When I was arrested in student demonstrations at Columbia in 1968, the Times published my name. When I married in 1981 in Alexandria, Virginia, the Times published the details—the social editor calling to double-check the ceremony was taking place. When I arrived late for a Passover seder, my unsympathetic family was sympathetic that the News of the Week in Review editor kept me late rewriting. My first trade book began as a NYT Magazine piece. When my kid sister published an op-ed piece, it represented her coming of age.
My relationship to the paper of record is much like my relationship with my children. I am not always pleased with their behavior, but no matter what, I love them. I did not like it when the Times published Nixon’s transcripts substituting his obscenities with “expletive deleted.”
As a reporter on agriculture policy, I condemned the Times for failing to publish in 1976 the exact words of the obscene “joke” Secretary of Agriculture Earl Butz told which resulted in the removal from office of the longest-sitting cabinet member in the Nixon-Ford Administrations. And yet…
I was shocked to read repeatedly in the Times the obscene words the President uttered at the Oval Office when negotiating an agreement on immigration policy. The editorial decision to publish language previously not published is to my mind a Rubicon. So completely has President Trump debased civil discourse in our country that even here in my family paper, his obscenity must appear in print.
Nearly every night at 9 here in the euphemism for a nursing home where I live in Downtown State College, PA, my neighbor John Harris, a devoted Times reader, discusses with me the news of the day. John has only been reading the paper for 30 years. I regard him as a parvenu coming as he does from Westport, PA where—despite condemnation from his parents– John faithfully read “that New York paper.”

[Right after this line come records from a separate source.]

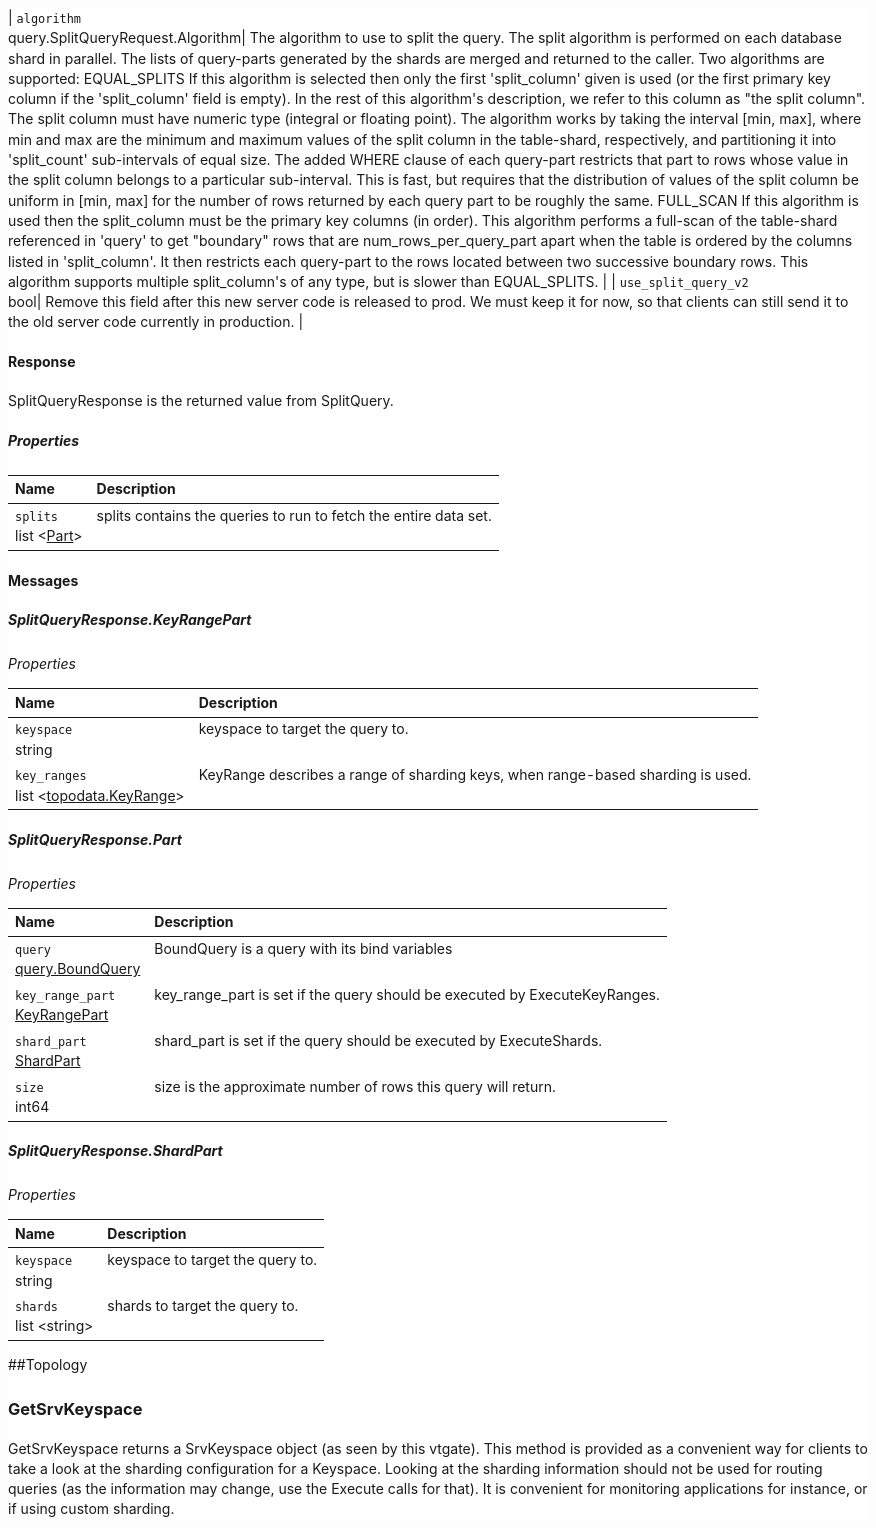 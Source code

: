 | <code>algorithm</code> <br>query.SplitQueryRequest.Algorithm| The algorithm to use to split the query. The split algorithm is performed on each database shard in parallel. The lists of query-parts generated by the shards are merged and returned to the caller. Two algorithms are supported: EQUAL_SPLITS If this algorithm is selected then only the first 'split_column' given is used (or the first primary key column if the 'split_column' field is empty). In the rest of this algorithm's description, we refer to this column as "the split column". The split column must have numeric type (integral or floating point). The algorithm works by taking the interval [min, max], where min and max are the minimum and maximum values of the split column in the table-shard, respectively, and partitioning it into 'split_count' sub-intervals of equal size. The added WHERE clause of each query-part restricts that part to rows whose value in the split column belongs to a particular sub-interval. This is fast, but requires that the distribution of values of the split column be uniform in [min, max] for the number of rows returned by each query part to be roughly the same. FULL_SCAN If this algorithm is used then the split_column must be the primary key columns (in order). This algorithm performs a full-scan of the table-shard referenced in 'query' to get "boundary" rows that are num_rows_per_query_part apart when the table is ordered by the columns listed in 'split_column'. It then restricts each query-part to the rows located between two successive boundary rows. This algorithm supports multiple split_column's of any type, but is slower than EQUAL_SPLITS. |
| <code>use_split_query_v2</code> <br>bool| Remove this field after this new server code is released to prod. We must keep it for now, so that clients can still send it to the old server code currently in production. |

#### Response

 SplitQueryResponse is the returned value from SplitQuery.

##### Properties

| Name |Description |
| :-------- | :-------- 
| <code>splits</code> <br>list &lt;[Part](#splitqueryresponse.part)&gt;| splits contains the queries to run to fetch the entire data set. |

#### Messages

##### SplitQueryResponse.KeyRangePart

<em>Properties</em>

| Name |Description |
| :-------- | :-------- 
| <code>keyspace</code> <br>string| keyspace to target the query to. |
| <code>key_ranges</code> <br>list &lt;[topodata.KeyRange](#topodata.keyrange)&gt;| KeyRange describes a range of sharding keys, when range-based sharding is used. |

##### SplitQueryResponse.Part

<em>Properties</em>

| Name |Description |
| :-------- | :-------- 
| <code>query</code> <br>[query.BoundQuery](#query.boundquery)| BoundQuery is a query with its bind variables |
| <code>key_range_part</code> <br>[KeyRangePart](#splitqueryresponse.keyrangepart)| key_range_part is set if the query should be executed by ExecuteKeyRanges. |
| <code>shard_part</code> <br>[ShardPart](#splitqueryresponse.shardpart)| shard_part is set if the query should be executed by ExecuteShards. |
| <code>size</code> <br>int64| size is the approximate number of rows this query will return. |

##### SplitQueryResponse.ShardPart

<em>Properties</em>

| Name |Description |
| :-------- | :-------- 
| <code>keyspace</code> <br>string| keyspace to target the query to. |
| <code>shards</code> <br>list &lt;string&gt;| shards to target the query to. |

##Topology
### GetSrvKeyspace

GetSrvKeyspace returns a SrvKeyspace object (as seen by this vtgate). This method is provided as a convenient way for clients to take a look at the sharding configuration for a Keyspace. Looking at the sharding information should not be used for routing queries (as the information may change, use the Execute calls for that). It is convenient for monitoring applications for instance, or if using custom sharding.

Frequently, I complain about our paper, detailing what you have done wrong or should have done better. John’s view is that in the environment where the Times is condemned as fake news, I should withhold criticism because, “When it is under attack, you are obliged to defend it. regardless.”
Nonsense, The New York Times is my hometown paper. With family, I do not pretend.
Joel Solkoff is the author of The Politics of Food.